ÖĞRETMENLERİMİZE -3

Bu arada Fatma ara sıra rahatsızlanıyor ve revirde yatıyordu. Zaman geçtikçe Fatma’nın morali ve sağlığı daha da çok bozuluyordu. Bir gün dersini 2 kez aksatınca sordum. “Ne oldu yoksa anneni mi özledin?” “Hayır!” Dedi. “-Neden moralin bozuk Sık sıkta hasta oluyorsun dedim”.
-Yanlış anlamayın, inan ki annemi özleyip te gitmek istediğim yok. Burayı çok seviyorum. Allah’ımdan çok korkuyorum. Buraları terk edersem bana ahirette hesabını sormaz mı?
Bir şey diyemedim. Suçlu bile hissettim kendimi. O küçük kalpte bu ne imandı Ya Rabbi! Onu hayranlıkla izliyordum. Bir gün çok rahatsızlandı. Doktora götürmek zorunda kaldık. Birçok tahlillerden sonra arkadaşım olan doktor hanım:
-Hoca hanım derhal bu talebeyi ailesinin yanına gönder dedi. Şaşkınlıkla: “-Neden diye sordum”. Bana: “-Belki üzülecek hatta inanmayacaksın ama bu talebe “Kanser”.
Adeta başımdan aşağıya kaynar sular dökülmüştü. Sanki her tarafıma Rabbimin Rahmet sıfatı tecelli etmiş, şefkat sarmıştı. Hastaneden ayrılırken Fatma’ya hiç bir şey diyemedim. Oysa anlamış gibi bana sorular sorup dikkatimi dağıtmaya çalışıyordu.
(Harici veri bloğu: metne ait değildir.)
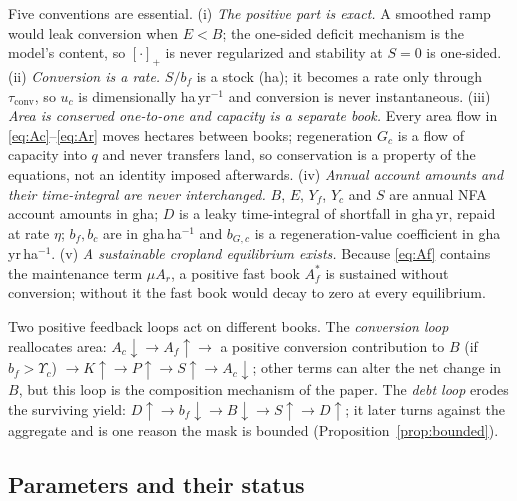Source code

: \documentclass[preprint,12pt,authoryear]{elsarticle}
\newcommand{\pos}[1]{\left[#1\right]_+}
\newcommand{\Ups}{\Upsilon_c}
\newcommand{\tconv}{\tau_{\mathrm{conv}}}
\begin{document}
Five conventions are essential. (i) \emph{The positive part is exact.} A smoothed ramp would leak conversion when $E<B$; the one-sided deficit mechanism is the model's content, so $\pos{\cdot}$ is never regularized and stability at $S=0$ is one-sided. (ii) \emph{Conversion is a rate.} $S/b_f$ is a stock (ha); it becomes a rate only through $\tconv$, so $u_c$ is dimensionally ha\,yr$^{-1}$ and conversion is never instantaneous. (iii) \emph{Area is conserved one-to-one and capacity is a separate book.} Every area flow in \eqref{eq:Ac}--\eqref{eq:Ar} moves hectares between books; regeneration $G_c$ is a flow of capacity into $q$ and never transfers land, so conservation is a property of the equations, not an identity imposed afterwards. (iv) \emph{Annual account amounts and their time-integral are never interchanged.} $B$, $E$, $Y_f$, $Y_c$ and $S$ are annual NFA account amounts in gha; $D$ is a leaky time-integral of shortfall in gha\,yr, repaid at rate $\eta$; $b_f,b_c$ are in gha\,ha$^{-1}$ and $b_{G,c}$ is a regeneration-value coefficient in gha\,yr\,ha$^{-1}$. (v) \emph{A sustainable cropland equilibrium exists.} Because \eqref{eq:Af} contains the maintenance term $\mu A_r$, a positive fast book $A_f^*$ is sustained without conversion; without it the fast book would decay to zero at every equilibrium.

Two positive feedback loops act on different books. The \emph{conversion loop} reallocates area: $A_c\downarrow\to A_f\uparrow\to$ a positive conversion contribution to $B$ (if $b_f>\Ups$) $\to K\uparrow\to P\uparrow\to S\uparrow\to A_c\downarrow$; other terms can alter the net change in $B$, but this loop is the composition mechanism of the paper. The \emph{debt loop} erodes the surviving yield: $D\uparrow\to b_f\downarrow\to B\downarrow\to S\uparrow\to D\uparrow$; it later turns against the aggregate and is one reason the mask is bounded (Proposition~\ref{prop:bounded}).

\subsection{Parameters and their status}\label{sec:params}
\end{document}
Kulağıma eğilerek “-Hocam! Azrail insanların canını alırken nasıldır?” Diye sordu. Ağlamamak için zor tuttum kendimi: “-Güzel bir surettedir, mümin kullara, dedim. Sevindi, sanki mırıldandı: ”Belki hafız olamam ama Elhamdülillah müminim diye…
Şimdi anlamıştım bana önceden sormuş olduğu soruyu. Demek ki hastalığını biliyordu. Hafız olmak
için Kur’an ı bitirmek gerektiğini söylediğimde neden üzüldüğünü şimdi anlamıştım. Bir kaç gün sonra eşyalarını hazırlamaya başladık. Çünkü dayanılmaz acılar içinde olduğunu görüyorduk.
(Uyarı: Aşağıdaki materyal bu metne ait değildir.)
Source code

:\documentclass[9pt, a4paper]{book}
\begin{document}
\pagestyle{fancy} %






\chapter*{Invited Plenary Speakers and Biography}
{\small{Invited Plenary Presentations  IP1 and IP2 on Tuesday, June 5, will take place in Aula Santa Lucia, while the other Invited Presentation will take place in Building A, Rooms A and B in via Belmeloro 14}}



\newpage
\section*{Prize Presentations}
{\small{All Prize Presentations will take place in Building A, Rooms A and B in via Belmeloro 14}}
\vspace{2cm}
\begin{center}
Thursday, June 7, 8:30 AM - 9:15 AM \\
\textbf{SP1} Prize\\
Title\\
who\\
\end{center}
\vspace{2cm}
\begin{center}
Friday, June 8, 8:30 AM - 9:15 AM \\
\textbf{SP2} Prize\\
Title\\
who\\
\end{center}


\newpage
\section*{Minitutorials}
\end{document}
Evine gitmesi gerekiyordu. Ailesi geldi. Fatma yanıma gelerek: “-Bana kızmadınız değil mi? Eğer söyleseydim belki kursa almazdınız. “-Ne demek nasıl kızarım sana dedim. Hem sonra sakın üzülme hafızlığımı bitiremedim diye. Rabbim seni hafızlar zümresinden yazmıştır İnşallah”, dedim.
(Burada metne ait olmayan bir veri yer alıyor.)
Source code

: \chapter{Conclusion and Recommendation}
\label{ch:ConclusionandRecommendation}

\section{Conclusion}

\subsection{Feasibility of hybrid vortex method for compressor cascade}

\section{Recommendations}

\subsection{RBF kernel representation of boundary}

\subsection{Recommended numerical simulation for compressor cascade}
Öyle sevindi ki sarıldı boynuma; “-Gerçekten ben şimdi hafız sayılır mıyım Anne bak duydun değil mi Ya Rabbi bu ne aşktı. Rabbimin hikmeti tecelli etse de iyi olsaydı şu Fatma ne güzel bir kul olurdu. Böylece Fatma’yı Erzurum’a uğurladık. Çok geçmedi.
Bir iki hafta sonra ailesi ağırlaştığı haberini verdi. Bu bir iki hafta içinde ondan iki mektup almıştım. Bana hep hafızlık tacını merak ettiğini, rüyalarına bile girdiğini yazıyordu. Bir gün sabah namazından sonra telefon çaldı. Fatma’nın annesiydi karşımdaki ses.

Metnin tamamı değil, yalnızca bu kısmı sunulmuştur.